I am a science data user with a focus of using HDF-EOS. We also provide derived data product. HDF5 is relatively new to me because of limited data source.
- Do you currently use or plan to use HDF5 in a production setting? What types of applications do you use with HDF5? Is HDF5 applicable to your applications (e.g., Does it work well with the data types and data manipulations in your application?)
Not currently using HDF5. As more data source will become more readily available in HDF5-based, we do plan to migrate to HDF5-based, for both input and output. The CSISS (Center for Spatial Information Science and Systems) at George Mason University is mainly working on processing data and delivering product through open standards, mainly OpenGeospatial specifications and ISO standards. Most of our product are open-source or open-source-based. Our WCS (Web Coverage Service) was the first one to support HDF4-based HDF-EOS. The new version will completely support HDF5-based HDF-EOS. For the current test, HDF5 works pretty well with our existing and developing data systems.
- Why do you choose to use HDF5 over other data formats for your applications?
HDF5 support nicely hierarchical data which supplements WCS 1.0, an early version for delivering raster data through Web service, which supports only one layer deliver. With this file hierarchical structure and open-source support to handle the data file, our WCS server can easily deliver the data in more readily useable data for earth scientist. Standard HDF5 format and compression also reduce the load to be transported through the Web.
- Have you or your users encountered any difficulty when using some of the data access or visualization tools (e.g., IDL, GrADS, ..) on HDF-5 data files? If you have, please provide a brief description of your experience.
No report so far.
- Does the performance of HDF5 you have experienced meet your requirements? (e.g., Can it handle the data types in your applications? Does it take a long time to read and write HDF5 files?)
Yes. The best for HDF5 is the support of large file. This is very handy when there is a need to deal with large earth science data.
- What operational challenges or limitations does HDF5 present? (e.g., Does it take a long time to learn how to use it? Does it require advanced processing power, large amounts of memory, complex configuration, etc)

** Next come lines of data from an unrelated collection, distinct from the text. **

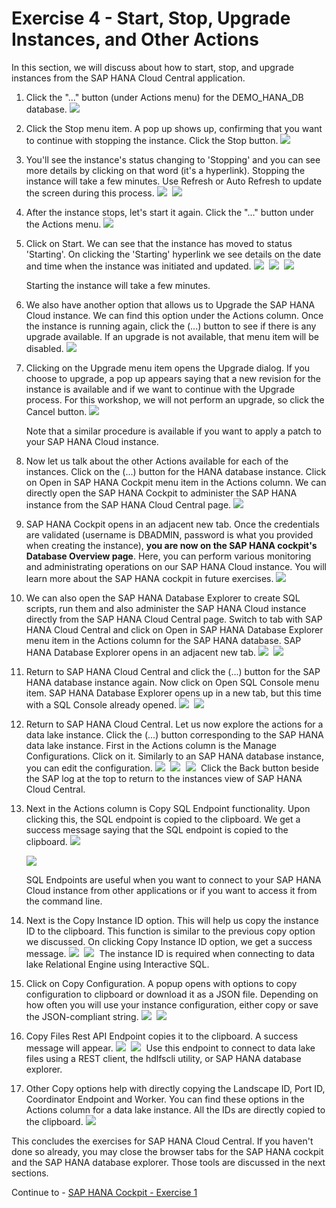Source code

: # Exercise 4 - Start, Stop, Upgrade Instances, and Other Actions

In this section, we will discuss about how to start, stop, and upgrade instances from the SAP HANA Cloud Central application.


1. Click the "..." button (under Actions menu) for the DEMO_HANA_DB database.
    <kbd>
    ![](./images/1.png)
    </kbd>
    
2. Click the Stop menu item. A pop up shows up, confirming that you want to continue with stopping the instance. Click the Stop button.
    <kbd>
    ![](./images/2.png)
    </kbd>
      
3. You'll see the instance's status changing to 'Stopping' and you can see more details by clicking on that word (it's a hyperlink). Stopping the instance will take a few minutes. Use Refresh or Auto Refresh to update the screen during this process.
    <kbd>
    ![](./images/3.png)
    </kbd>
    <kbd>
    ![](./images/4.png)
    </kbd>
    
4. After the instance stops, let's start it again. Click the "..." button under the Actions menu.
    <kbd>
    ![](./images/5.png)
    </kbd>
      
5. Click on Start. We can see that the instance has moved to status 'Starting'. On clicking the 'Starting' hyperlink we see details on the date and time when the instance was initiated and updated.
    <kbd>
    ![](./images/9.png)
    </kbd>
    <kbd>
    ![](./images/10.png)
    </kbd>
    <kbd>
    ![](./images/11.png)
    </kbd>

   Starting the instance will take a few minutes.

6. We also have another option that allows us to Upgrade the SAP HANA Cloud instance. We can find this option under the Actions column. Once the instance is running again, click the (...) button to see if there is any upgrade available. If an upgrade is not available, that menu item will be disabled.
    <kbd>
    ![](./images/28.png)
    </kbd>
      
7. Clicking on the Upgrade menu item opens the Upgrade dialog. If you choose to upgrade, a pop up appears saying that a new revision for the instance is available and if we want to continue with the Upgrade process. For this workshop, we will not perform an upgrade, so click the Cancel button.
    <kbd>
    ![](./images/30.png)
    </kbd>

    Note that a similar procedure is available if you want to apply a patch to your SAP HANA Cloud instance.
     
8. Now let us talk about the other Actions available for each of the instances. Click on the (...) button for the HANA database instance. Click on Open in SAP HANA Cockpit menu item in the Actions column. We can directly open the SAP HANA Cockpit to administer the SAP HANA instance from the SAP HANA Cloud Central page.
    <kbd>
    ![](./images/32.png)
    </kbd>
      
9. SAP HANA Cockpit opens in an adjacent new tab. Once the credentials are validated (username is DBADMIN, password is what you provided when creating the instance), **you are now on the SAP HANA cockpit's Database Overview page**. Here, you can perform various monitoring and administrating operations on our SAP HANA Cloud instance. You will learn more about the SAP HANA cockpit in future exercises.
    <kbd>
    ![](./images/13_b.png)
    </kbd>
      
10. We can also open the SAP HANA Database Explorer to create SQL scripts, run them and also administer the SAP HANA Cloud instance directly from the SAP HANA Cloud Central page. Switch to tab with SAP HANA Cloud Central and click on Open in SAP HANA Database Explorer menu item in the Actions column for the SAP HANA database. SAP HANA Database Explorer opens in an adjacent new tab.
    <kbd>
    ![](./images/33.png)
    </kbd>
    <kbd>
    ![](./images/14_b.png)
    </kbd>
    
11. Return to SAP HANA Cloud Central and click the (...) button for the SAP HANA database instance again. Now click on Open SQL Console menu item. SAP HANA Database Explorer opens up in a new tab, but this time with a SQL Console already opened.
    <kbd>
    ![](./images/34.png)
    </kbd>
    <kbd>
    ![](./images/15_b.png)
    </kbd>

12. Return to SAP HANA Cloud Central. Let us now explore the actions for a data lake instance. Click the (...) button corresponding to the SAP HANA data lake instance. First in the Actions column is the Manage Configurations. Click on it. Similarly to an SAP HANA database instance, you can edit the configuration.
    <kbd>
    ![](./images/16.png)
    </kbd>
    <kbd>
    ![](./images/17.png)
    </kbd>
    <kbd>
    ![](./images/18.png)
    </kbd>
    Click the Back button beside the SAP log at the top to return to the instances view of SAP HANA Cloud Central.
13. Next in the Actions column is Copy SQL Endpoint functionality. Upon clicking this, the SQL endpoint is copied to the clipboard. We get a success message saying that the SQL endpoint is copied to the clipboard.
    <kbd>
    ![](./images/19.png)
    </kbd>

    ![](./images/20.png)

    SQL Endpoints are useful when you want to connect to your SAP HANA Cloud instance from other applications or if you want to access it from the command line.
14. Next is the Copy Instance ID option. This will help us copy the instance ID to the clipboard. This function is similar to the previous copy option we discussed. On clicking Copy Instance ID option, we get a success message.
    <kbd>
    ![](./images/21.png)
    </kbd>
    <kbd>
    ![](./images/22.png)
    </kbd>
    The instance ID is required when connecting to data lake Relational Engine using Interactive SQL.
15. Click on Copy Configuration. A popup opens with options to copy configuration to clipboard or download it as a JSON file. Depending on how often you will use your instance configuration, either copy or save the JSON-compliant string.
    <kbd>
    ![](./images/23.png)
    </kbd>
    <kbd>
    ![](./images/24.png)
    </kbd>

16. Copy Files Rest API Endpoint copies it to the clipboard. A success message will appear.
    <kbd>
    ![](./images/25.png)
    </kbd>
    <kbd>
    ![](./images/26.png)
    </kbd>
    Use this endpoint to connect to data lake files using a REST client, the hdlfscli utility, or SAP HANA database explorer.
17. Other Copy options help with directly copying the Landscape ID, Port ID, Coordinator Endpoint and Worker. You can find these options in the Actions column for a data lake instance. All the IDs are directly copied to the clipboard.
    <kbd>
    ![](./images/27.png)
    </kbd>

This concludes the exercises for SAP HANA Cloud Central. If you haven't done so already, you may close the browser tabs for the SAP HANA cockpit and the SAP HANA database explorer. Those tools are discussed in the next sections.

Continue to - [SAP HANA Cockpit - Exercise 1](../../hana_cockpit/ex1/README.md)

One of the problems with HDF is that the source code is developed under C. The configuration to make it work on different systems is quite complex. This problem is especially prominent when the delivering services are Java-based Web server. The JNI call to C library raises the difficult to debug programs and to handle fault. The server may be stopped due to unforeseen failure and memory leak.
- What benefits does HDF5 present? Do the benefits of HDF5 outweigh the challenges? (e.g., Does it offer the flexibility you want to package the data types in your applications? Does it facilitate interdisciplinary studies?)
HDF5 is the choice. Many new developments help in meeting the developments of Web-based service. The standard format surly is a great benefit. The XML output of its structure is very handy.
- How much data do/will you provide or archive in HDF5? (number of distinct data products or data sets, total data volume, number of files.)
We are currently hosting more than 8 Terabyte data. The amount is growing. As required, all data may be deliverable in HDF5-based HDF-EOS format in near future.
- How many users do you have or expect to have for data in HDF5, and what is your expected user community?
The user community is mainly in the sector of education. Students and research scientists will access the data served from the server through standard Web services. Users are worldwide. More than a hundred users retrieve data each month. This is expecting to increase as the service expands.